RECORDS FOR THE TASK>
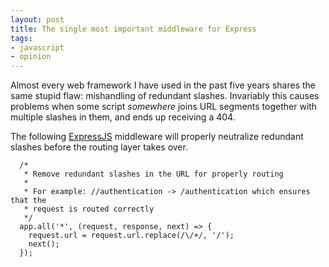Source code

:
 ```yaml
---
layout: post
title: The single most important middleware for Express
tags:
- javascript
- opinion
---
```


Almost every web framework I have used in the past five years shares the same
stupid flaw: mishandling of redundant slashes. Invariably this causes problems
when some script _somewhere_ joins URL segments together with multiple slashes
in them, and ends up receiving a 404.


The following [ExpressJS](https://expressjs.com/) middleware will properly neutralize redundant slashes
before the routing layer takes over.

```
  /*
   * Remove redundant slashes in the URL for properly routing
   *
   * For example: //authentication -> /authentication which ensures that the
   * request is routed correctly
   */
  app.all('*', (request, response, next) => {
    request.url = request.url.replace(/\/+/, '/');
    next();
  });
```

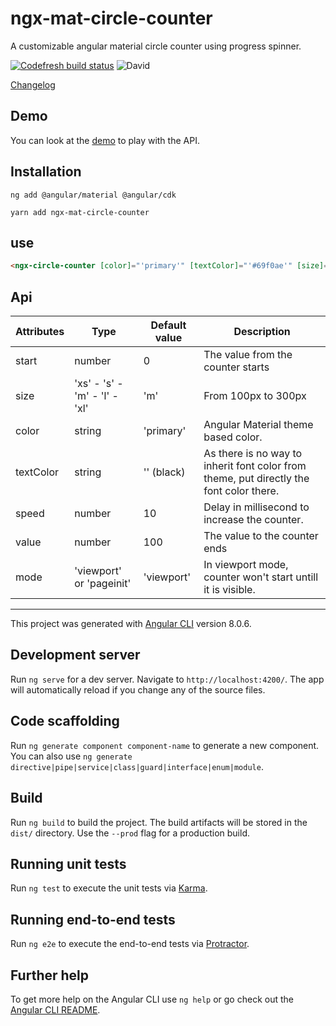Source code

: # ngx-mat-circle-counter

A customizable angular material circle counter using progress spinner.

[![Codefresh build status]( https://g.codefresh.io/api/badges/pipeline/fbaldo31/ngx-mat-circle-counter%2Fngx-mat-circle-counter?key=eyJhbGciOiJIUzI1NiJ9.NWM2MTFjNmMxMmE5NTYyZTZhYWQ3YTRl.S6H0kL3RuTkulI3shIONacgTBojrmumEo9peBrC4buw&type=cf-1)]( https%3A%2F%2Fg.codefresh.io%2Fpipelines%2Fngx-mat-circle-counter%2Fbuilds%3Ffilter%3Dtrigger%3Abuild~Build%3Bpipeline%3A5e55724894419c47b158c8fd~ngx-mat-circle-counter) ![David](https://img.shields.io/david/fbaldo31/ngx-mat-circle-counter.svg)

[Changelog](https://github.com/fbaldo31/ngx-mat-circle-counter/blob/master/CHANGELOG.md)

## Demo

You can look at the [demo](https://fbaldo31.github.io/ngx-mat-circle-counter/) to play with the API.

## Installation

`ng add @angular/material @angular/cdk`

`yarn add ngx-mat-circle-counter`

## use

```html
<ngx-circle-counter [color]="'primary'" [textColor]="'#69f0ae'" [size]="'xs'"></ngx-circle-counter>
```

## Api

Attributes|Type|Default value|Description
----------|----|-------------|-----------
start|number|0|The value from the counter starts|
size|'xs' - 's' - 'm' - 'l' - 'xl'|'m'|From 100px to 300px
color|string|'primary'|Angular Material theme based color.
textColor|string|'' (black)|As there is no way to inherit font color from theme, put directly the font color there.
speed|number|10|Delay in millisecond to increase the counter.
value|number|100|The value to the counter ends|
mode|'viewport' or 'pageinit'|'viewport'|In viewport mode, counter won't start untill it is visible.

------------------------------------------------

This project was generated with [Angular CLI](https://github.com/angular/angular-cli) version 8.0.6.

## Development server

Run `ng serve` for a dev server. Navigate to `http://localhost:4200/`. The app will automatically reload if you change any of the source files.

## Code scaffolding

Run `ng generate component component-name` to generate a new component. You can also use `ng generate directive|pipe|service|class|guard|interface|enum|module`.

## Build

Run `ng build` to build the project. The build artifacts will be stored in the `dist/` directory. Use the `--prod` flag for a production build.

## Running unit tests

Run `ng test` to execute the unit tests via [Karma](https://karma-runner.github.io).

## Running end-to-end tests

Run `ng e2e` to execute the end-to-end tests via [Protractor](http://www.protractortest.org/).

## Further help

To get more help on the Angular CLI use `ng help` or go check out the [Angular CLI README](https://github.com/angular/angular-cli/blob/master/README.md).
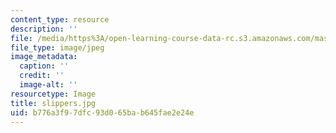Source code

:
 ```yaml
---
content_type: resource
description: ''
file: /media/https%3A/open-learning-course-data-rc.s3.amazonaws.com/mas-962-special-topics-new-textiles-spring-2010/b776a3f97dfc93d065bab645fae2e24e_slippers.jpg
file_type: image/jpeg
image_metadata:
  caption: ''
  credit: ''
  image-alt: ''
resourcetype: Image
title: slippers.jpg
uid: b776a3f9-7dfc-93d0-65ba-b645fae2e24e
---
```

EXERCISE>
In the records above, take every line from the opening one through the line with "in them, and ends up receiving a 404." and repeat it exactly; pictures are not part of the copy.

EXPECTED ANSWER>
Source code

:
 ```yaml
---
layout: post
title: The single most important middleware for Express
tags:
- javascript
- opinion
---
```


Almost every web framework I have used in the past five years shares the same
stupid flaw: mishandling of redundant slashes. Invariably this causes problems
when some script _somewhere_ joins URL segments together with multiple slashes
in them, and ends up receiving a 404.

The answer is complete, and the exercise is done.